Yeah. Hi, sir. Thanks for the opportunity. First question on the Advanced Intermediates side. you know, in your opening remarks, you did mention 3% YoY decline is largely led by realizations, while volumes have been largely intact. Just wanted to understand within the segment, you know, considering from, let's say, the basic product or the value-added segments, is there any, you know, significant diversion there? How has been the competitive intensity in both of them?
Okay, let me give an indication of what we are seeing in the end application industries. Plywood, and I'm telling you about the company as a whole, including the phenol. Plywood and construction, we are seeing an improving trend for sure. Auto, we are seeing somewhat of an improving trend. What I'm telling you right now is on a sequential basis, just to be clear. Pharma is relatively flat or slightly better. Dyes is flat, but it is flat at a low point. Over the last couple of quarters, dyes has not picked up to what it was maybe about a year, a year and a half ago. Agro, also flat. Paper and textiles, also flat, but also at a very low level.
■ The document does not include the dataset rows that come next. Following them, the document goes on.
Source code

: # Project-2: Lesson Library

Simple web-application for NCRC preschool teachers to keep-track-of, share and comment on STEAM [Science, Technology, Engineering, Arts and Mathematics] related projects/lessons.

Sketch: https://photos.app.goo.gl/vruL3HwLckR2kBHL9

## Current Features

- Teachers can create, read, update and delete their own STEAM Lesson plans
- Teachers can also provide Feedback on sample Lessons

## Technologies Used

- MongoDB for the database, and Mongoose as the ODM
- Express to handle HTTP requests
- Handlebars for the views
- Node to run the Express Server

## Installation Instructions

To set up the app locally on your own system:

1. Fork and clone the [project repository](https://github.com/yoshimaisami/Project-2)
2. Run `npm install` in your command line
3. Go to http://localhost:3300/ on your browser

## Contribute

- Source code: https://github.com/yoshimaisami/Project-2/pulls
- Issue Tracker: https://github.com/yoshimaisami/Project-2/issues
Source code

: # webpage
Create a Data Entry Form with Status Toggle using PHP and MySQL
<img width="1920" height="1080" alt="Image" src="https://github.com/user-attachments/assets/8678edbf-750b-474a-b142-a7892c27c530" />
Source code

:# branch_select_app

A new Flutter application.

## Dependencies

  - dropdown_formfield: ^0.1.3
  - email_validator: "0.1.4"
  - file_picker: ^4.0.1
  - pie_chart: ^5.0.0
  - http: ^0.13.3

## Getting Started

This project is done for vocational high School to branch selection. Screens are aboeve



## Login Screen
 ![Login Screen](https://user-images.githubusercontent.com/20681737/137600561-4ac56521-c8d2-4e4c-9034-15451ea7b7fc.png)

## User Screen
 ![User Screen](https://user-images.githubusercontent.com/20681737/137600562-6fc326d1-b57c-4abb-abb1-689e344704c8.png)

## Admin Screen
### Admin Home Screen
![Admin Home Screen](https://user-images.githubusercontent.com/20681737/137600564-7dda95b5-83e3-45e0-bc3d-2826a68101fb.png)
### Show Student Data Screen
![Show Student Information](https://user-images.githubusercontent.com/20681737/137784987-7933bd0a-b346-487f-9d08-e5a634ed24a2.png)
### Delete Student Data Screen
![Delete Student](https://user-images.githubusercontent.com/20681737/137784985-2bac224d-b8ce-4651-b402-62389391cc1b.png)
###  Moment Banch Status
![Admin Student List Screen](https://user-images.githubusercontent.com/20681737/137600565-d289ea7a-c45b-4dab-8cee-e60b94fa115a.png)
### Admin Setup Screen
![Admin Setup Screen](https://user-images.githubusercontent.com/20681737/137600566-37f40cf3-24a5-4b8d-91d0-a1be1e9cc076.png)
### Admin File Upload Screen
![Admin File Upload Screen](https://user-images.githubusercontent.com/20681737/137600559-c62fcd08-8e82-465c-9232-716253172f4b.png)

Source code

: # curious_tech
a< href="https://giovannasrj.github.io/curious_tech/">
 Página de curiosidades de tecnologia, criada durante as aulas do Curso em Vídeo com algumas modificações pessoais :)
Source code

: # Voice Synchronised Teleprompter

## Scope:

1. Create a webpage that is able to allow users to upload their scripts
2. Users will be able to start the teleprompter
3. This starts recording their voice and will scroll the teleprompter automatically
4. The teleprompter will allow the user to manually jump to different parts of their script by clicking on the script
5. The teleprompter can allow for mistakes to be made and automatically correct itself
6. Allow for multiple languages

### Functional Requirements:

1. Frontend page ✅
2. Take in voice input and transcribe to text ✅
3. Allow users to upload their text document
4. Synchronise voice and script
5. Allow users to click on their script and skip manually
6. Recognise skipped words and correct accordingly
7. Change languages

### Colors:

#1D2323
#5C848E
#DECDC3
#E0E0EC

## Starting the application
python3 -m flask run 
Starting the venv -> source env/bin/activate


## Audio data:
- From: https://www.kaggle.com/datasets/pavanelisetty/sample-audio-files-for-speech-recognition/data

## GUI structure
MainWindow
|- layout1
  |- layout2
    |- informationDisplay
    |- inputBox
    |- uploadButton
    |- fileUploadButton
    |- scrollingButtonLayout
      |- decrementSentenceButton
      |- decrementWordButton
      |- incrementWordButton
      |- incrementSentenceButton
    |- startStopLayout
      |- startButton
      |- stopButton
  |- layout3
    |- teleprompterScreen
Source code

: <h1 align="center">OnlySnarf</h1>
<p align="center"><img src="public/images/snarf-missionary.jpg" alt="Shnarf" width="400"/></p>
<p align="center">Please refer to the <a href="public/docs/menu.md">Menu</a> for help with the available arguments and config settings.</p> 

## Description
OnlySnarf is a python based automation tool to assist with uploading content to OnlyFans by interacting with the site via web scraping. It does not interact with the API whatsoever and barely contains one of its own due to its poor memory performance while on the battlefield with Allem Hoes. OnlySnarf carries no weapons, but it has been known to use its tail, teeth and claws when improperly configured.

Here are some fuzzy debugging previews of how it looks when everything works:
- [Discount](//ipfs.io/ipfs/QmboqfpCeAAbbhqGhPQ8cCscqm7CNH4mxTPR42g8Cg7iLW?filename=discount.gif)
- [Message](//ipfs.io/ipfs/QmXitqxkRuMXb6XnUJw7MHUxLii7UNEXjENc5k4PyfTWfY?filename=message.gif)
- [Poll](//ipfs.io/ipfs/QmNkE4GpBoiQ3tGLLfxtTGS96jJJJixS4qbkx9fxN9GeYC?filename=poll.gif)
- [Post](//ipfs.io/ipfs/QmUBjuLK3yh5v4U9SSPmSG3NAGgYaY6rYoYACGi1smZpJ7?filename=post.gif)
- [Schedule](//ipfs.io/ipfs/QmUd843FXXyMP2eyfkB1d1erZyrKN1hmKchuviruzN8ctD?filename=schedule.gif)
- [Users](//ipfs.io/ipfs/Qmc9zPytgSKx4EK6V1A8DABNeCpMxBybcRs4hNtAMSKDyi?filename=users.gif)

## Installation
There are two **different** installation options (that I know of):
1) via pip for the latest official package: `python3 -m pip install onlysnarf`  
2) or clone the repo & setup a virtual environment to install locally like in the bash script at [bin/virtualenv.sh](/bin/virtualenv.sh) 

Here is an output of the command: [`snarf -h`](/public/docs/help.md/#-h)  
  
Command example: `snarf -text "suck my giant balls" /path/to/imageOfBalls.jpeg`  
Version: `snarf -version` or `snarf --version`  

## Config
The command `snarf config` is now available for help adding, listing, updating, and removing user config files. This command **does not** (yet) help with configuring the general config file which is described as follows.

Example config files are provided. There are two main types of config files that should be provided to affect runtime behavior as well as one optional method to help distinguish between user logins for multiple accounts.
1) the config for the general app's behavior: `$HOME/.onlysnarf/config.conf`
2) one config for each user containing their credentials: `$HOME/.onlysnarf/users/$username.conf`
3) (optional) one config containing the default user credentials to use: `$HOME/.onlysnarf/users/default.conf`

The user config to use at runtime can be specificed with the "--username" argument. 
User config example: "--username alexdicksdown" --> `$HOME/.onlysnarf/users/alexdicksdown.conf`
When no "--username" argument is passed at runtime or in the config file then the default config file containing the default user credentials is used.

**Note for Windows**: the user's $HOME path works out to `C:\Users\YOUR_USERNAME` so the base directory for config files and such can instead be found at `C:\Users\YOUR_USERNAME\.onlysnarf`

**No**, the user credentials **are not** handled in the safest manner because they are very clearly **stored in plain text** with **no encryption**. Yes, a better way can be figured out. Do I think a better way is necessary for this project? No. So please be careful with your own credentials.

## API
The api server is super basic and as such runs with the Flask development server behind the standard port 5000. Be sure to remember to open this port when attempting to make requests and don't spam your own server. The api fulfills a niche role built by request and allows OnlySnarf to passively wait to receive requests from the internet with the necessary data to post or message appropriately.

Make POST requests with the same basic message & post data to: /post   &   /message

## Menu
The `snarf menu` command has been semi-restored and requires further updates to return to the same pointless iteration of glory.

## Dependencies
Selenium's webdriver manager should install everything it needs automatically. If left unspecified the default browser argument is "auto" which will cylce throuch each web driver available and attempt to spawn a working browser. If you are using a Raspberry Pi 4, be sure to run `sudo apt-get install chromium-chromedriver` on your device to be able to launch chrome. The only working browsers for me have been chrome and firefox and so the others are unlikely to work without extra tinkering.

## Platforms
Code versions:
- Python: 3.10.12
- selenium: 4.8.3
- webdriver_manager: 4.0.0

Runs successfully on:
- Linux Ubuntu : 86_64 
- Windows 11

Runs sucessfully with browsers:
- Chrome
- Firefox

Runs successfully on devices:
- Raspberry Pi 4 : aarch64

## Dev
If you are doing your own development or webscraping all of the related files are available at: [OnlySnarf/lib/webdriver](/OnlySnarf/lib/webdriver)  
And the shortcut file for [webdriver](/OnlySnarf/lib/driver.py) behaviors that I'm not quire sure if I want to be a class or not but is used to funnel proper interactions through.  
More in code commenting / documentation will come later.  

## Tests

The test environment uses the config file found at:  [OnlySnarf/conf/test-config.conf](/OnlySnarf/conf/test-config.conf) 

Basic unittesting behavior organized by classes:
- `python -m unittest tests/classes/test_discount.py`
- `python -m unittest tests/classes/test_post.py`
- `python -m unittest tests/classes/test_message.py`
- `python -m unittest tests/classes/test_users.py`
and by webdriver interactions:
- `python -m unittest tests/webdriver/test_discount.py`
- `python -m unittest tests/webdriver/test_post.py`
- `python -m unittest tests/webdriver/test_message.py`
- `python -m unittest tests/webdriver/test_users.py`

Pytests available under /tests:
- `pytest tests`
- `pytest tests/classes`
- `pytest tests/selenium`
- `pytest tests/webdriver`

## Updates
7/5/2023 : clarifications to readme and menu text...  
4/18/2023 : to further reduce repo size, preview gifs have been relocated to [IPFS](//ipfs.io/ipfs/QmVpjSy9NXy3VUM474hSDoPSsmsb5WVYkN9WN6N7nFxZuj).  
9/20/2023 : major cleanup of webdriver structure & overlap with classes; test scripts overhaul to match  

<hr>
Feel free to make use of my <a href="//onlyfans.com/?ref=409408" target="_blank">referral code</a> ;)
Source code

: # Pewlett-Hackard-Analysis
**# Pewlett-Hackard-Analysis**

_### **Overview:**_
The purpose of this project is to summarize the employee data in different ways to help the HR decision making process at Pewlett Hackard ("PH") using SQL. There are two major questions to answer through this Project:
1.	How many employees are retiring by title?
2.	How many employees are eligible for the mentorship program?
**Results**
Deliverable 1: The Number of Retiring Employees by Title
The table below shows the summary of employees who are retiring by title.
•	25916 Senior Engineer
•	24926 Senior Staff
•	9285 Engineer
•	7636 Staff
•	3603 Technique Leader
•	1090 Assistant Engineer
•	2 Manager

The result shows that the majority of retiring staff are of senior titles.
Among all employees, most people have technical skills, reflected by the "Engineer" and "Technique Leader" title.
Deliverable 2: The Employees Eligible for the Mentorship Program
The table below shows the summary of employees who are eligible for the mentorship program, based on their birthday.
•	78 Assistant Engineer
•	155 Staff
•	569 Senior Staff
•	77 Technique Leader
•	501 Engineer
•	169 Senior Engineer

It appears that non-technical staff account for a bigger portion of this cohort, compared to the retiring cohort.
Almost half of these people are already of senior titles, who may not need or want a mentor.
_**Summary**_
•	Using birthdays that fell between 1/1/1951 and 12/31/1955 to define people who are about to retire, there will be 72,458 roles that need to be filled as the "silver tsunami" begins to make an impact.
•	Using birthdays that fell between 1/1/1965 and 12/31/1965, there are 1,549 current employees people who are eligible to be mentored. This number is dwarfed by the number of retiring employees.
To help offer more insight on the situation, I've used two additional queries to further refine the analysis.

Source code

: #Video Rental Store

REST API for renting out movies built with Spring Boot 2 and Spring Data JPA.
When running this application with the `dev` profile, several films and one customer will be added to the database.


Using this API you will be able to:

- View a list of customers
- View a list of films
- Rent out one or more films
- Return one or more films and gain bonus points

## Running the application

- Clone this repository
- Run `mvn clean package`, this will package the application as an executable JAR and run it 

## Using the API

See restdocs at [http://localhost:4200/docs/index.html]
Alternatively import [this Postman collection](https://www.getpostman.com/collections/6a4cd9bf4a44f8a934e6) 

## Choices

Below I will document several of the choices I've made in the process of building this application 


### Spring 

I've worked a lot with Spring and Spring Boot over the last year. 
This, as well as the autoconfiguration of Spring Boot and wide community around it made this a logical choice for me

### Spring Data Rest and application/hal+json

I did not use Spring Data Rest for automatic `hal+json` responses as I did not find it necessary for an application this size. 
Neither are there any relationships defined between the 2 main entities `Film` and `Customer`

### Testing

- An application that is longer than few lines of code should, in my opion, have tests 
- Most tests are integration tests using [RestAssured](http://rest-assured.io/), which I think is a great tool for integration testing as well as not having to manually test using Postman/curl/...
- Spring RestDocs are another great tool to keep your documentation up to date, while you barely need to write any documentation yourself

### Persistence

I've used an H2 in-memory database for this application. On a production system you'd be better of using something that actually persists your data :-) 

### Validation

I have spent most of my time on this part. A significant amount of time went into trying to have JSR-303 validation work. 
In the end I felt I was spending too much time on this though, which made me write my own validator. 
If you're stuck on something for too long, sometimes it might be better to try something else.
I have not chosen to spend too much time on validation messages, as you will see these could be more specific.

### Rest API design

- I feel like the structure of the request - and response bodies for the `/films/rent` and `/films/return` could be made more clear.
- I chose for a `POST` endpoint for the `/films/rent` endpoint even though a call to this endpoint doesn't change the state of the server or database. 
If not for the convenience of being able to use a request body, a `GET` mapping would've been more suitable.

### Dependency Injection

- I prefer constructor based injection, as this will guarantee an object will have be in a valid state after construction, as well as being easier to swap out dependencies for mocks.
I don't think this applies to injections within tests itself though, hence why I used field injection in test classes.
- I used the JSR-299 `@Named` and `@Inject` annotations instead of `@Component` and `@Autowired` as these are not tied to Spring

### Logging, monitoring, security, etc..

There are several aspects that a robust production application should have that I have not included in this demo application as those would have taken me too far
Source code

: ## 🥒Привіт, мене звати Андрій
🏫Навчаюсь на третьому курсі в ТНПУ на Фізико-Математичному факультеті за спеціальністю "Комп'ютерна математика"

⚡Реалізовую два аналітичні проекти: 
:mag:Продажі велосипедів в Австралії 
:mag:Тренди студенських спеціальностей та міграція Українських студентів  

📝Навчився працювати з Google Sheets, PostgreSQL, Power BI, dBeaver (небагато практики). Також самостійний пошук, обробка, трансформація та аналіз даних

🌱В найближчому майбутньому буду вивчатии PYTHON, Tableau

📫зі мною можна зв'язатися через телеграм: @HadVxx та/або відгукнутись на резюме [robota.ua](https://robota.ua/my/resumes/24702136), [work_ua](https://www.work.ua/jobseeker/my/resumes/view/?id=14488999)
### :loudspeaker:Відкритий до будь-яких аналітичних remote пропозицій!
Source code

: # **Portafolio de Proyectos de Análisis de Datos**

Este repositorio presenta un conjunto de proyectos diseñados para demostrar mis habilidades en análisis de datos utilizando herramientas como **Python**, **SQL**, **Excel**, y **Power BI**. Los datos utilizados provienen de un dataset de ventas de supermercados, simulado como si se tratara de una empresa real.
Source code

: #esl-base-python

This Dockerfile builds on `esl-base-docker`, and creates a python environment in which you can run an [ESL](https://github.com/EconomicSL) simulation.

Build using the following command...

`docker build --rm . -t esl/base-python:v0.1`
Where I am saying that we are seeing an improvement is, on the basis of how we see quarter two going, where there are certainly shoots, green shoots that are visible, as I mentioned earlier, in the construction and the auto segments. The other places where we see an improvement is because we are able to take wallet share away from other players who are in the same product.
Sure, sir. From a, you know, growth perspective, given that we have been launching, you know, newer products earlier as well, and now also there are plans of, you know, the new value-added products getting launched, how do you look at them, let's say, from a growth perspective, in terms of your market share gains with the existing ones as well as the new customer addition?
Our guidance with regards to growth and the value that, that growth would bring into our top line and bottom line remains intact. Even today, we see a similar, you know, top line as well as a bottom line to all of the CapExes which are currently under execution. There are a few other CapExes which we have not yet started to execute, which are at the engineering levels, and these are also being seen from the same light. Today, we expect a similar outcome from those, but we are, I mean, we are going into it with caution, talking to customers, because, you know, they also need to be able to give us the same confidence, not only on prices, but also in terms of volumes, because these will all be multi-year contracts.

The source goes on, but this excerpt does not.